Clinical and Imaging Data Collection
The clinical data shown in Table 1 were collected (for the diagnostic criteria of the medical histories, see Online Resources). Hemorrhagic symptoms included intracerebral hemorrhage, intraventricular hemorrhage, and subarachnoid hemorrhage. For cerebrovascular characteristics, we assessed time-of-flight magnetic resonance angiography (MRA) images, including Suzuki grade and PCA involvement, which was defined as a > 50% occlusion or stenosis in segments P1–P3. In cases where preoperative single-photon emission computed tomography (SPECT) imaging was used to assess the quantitative values of regional cerebral blood flow (rCBF), the ratios of the rCBF in the MCA territory to the ipsilateral cerebellum were evaluated.

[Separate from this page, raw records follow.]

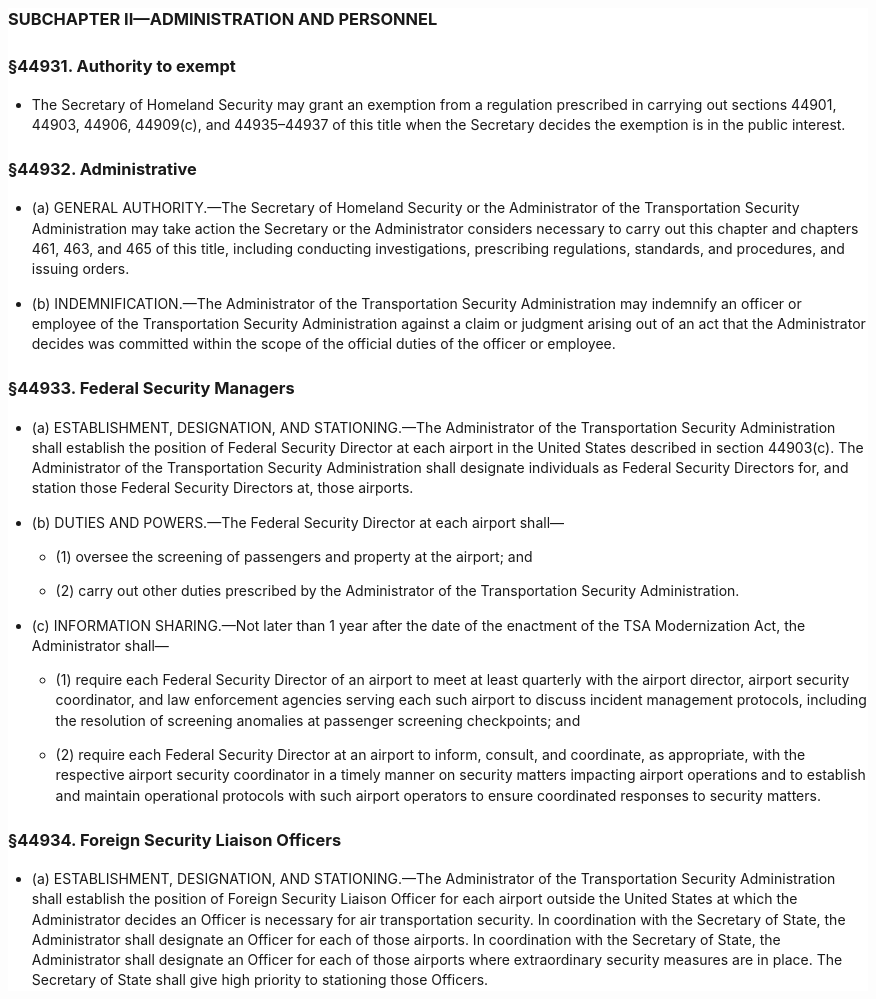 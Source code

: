 ### SUBCHAPTER II—ADMINISTRATION AND PERSONNEL

### §44931. Authority to exempt
* The Secretary of Homeland Security may grant an exemption from a regulation prescribed in carrying out sections 44901, 44903, 44906, 44909(c), and 44935–44937 of this title when the Secretary decides the exemption is in the public interest.

### §44932. Administrative
* (a) GENERAL AUTHORITY.—The Secretary of Homeland Security or the Administrator of the Transportation Security Administration may take action the Secretary or the Administrator considers necessary to carry out this chapter and chapters 461, 463, and 465 of this title, including conducting investigations, prescribing regulations, standards, and procedures, and issuing orders.

* (b) INDEMNIFICATION.—The Administrator of the Transportation Security Administration may indemnify an officer or employee of the Transportation Security Administration against a claim or judgment arising out of an act that the Administrator decides was committed within the scope of the official duties of the officer or employee.

### §44933. Federal Security Managers
* (a) ESTABLISHMENT, DESIGNATION, AND STATIONING.—The Administrator of the Transportation Security Administration shall establish the position of Federal Security Director at each airport in the United States described in section 44903(c). The Administrator of the Transportation Security Administration shall designate individuals as Federal Security Directors for, and station those Federal Security Directors at, those airports.

* (b) DUTIES AND POWERS.—The Federal Security Director at each airport shall—

  * (1) oversee the screening of passengers and property at the airport; and

  * (2) carry out other duties prescribed by the Administrator of the Transportation Security Administration.


* (c) INFORMATION SHARING.—Not later than 1 year after the date of the enactment of the TSA Modernization Act, the Administrator shall—

  * (1) require each Federal Security Director of an airport to meet at least quarterly with the airport director, airport security coordinator, and law enforcement agencies serving each such airport to discuss incident management protocols, including the resolution of screening anomalies at passenger screening checkpoints; and

  * (2) require each Federal Security Director at an airport to inform, consult, and coordinate, as appropriate, with the respective airport security coordinator in a timely manner on security matters impacting airport operations and to establish and maintain operational protocols with such airport operators to ensure coordinated responses to security matters.

### §44934. Foreign Security Liaison Officers
* (a) ESTABLISHMENT, DESIGNATION, AND STATIONING.—The Administrator of the Transportation Security Administration shall establish the position of Foreign Security Liaison Officer for each airport outside the United States at which the Administrator decides an Officer is necessary for air transportation security. In coordination with the Secretary of State, the Administrator shall designate an Officer for each of those airports. In coordination with the Secretary of State, the Administrator shall designate an Officer for each of those airports where extraordinary security measures are in place. The Secretary of State shall give high priority to stationing those Officers.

Evaluation of the Postoperative Development of Direct and Indirect Collaterals
Postoperative donor artery caliber changes were assessed with MRA source images, which has been reported to correlate with postoperative bypass flow development observed on digital subtraction angiography (DSA) [19]. The development of STA reflects the development of direct bypass, while the development of MMA and DTA reflects the development of indirect bypass. The calibers of STA, MMA, and DTA were measured both pre- and postoperatively, using the method reported by Uchino et al. (Fig. S1) [19]. Then, caliber-change ratios (CCR) for each artery were calculated by dividing the postoperative caliber by the preoperative caliber. For the postoperative evaluations, we primarily used imaging performed between 6 months and 1 year after surgery. However, in cases where images from this period were unavailable for various reasons, the subsequently available images were used. Measurements of vessel calibers were assessed by two experienced neurosurgeons (T.S. and O.S.), who were blinded to the genotyping results and clinical information, and the mean values of the vessel calibers measured separately were adopted.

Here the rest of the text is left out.